*** Opening Exercise input ***
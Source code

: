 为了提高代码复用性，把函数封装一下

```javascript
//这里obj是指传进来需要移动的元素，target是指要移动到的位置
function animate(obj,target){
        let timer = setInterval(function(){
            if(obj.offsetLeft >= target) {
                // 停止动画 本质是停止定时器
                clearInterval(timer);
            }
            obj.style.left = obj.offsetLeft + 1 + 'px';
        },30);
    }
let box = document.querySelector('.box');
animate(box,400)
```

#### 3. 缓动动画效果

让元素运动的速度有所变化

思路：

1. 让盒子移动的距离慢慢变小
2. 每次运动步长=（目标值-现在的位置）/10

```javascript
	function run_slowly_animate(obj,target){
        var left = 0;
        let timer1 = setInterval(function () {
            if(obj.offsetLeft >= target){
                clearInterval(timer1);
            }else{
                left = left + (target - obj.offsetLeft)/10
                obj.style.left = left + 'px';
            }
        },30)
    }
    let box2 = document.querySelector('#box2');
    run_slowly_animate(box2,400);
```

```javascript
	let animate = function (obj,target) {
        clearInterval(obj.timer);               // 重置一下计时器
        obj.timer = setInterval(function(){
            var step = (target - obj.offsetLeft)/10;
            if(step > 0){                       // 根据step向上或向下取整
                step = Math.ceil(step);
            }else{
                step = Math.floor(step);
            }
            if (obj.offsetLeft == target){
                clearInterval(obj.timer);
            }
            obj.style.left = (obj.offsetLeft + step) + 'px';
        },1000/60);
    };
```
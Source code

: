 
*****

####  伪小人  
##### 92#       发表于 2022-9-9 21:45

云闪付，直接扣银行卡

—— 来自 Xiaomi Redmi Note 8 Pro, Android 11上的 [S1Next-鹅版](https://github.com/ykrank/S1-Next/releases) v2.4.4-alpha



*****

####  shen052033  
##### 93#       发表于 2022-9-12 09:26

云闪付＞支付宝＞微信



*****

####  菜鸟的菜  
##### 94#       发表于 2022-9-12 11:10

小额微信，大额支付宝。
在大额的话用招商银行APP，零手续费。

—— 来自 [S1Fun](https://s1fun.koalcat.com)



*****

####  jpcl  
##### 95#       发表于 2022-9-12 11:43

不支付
*** Closing Exercise input ***
== What you should do ==
The response consists of the lines above that contain "step".

== Answer box ==
            var step = (target - obj.offsetLeft)/10;
            if(step > 0){                       // 根据step向上或向下取整
                step = Math.ceil(step);
                step = Math.floor(step);
            obj.style.left = (obj.offsetLeft + step) + 'px';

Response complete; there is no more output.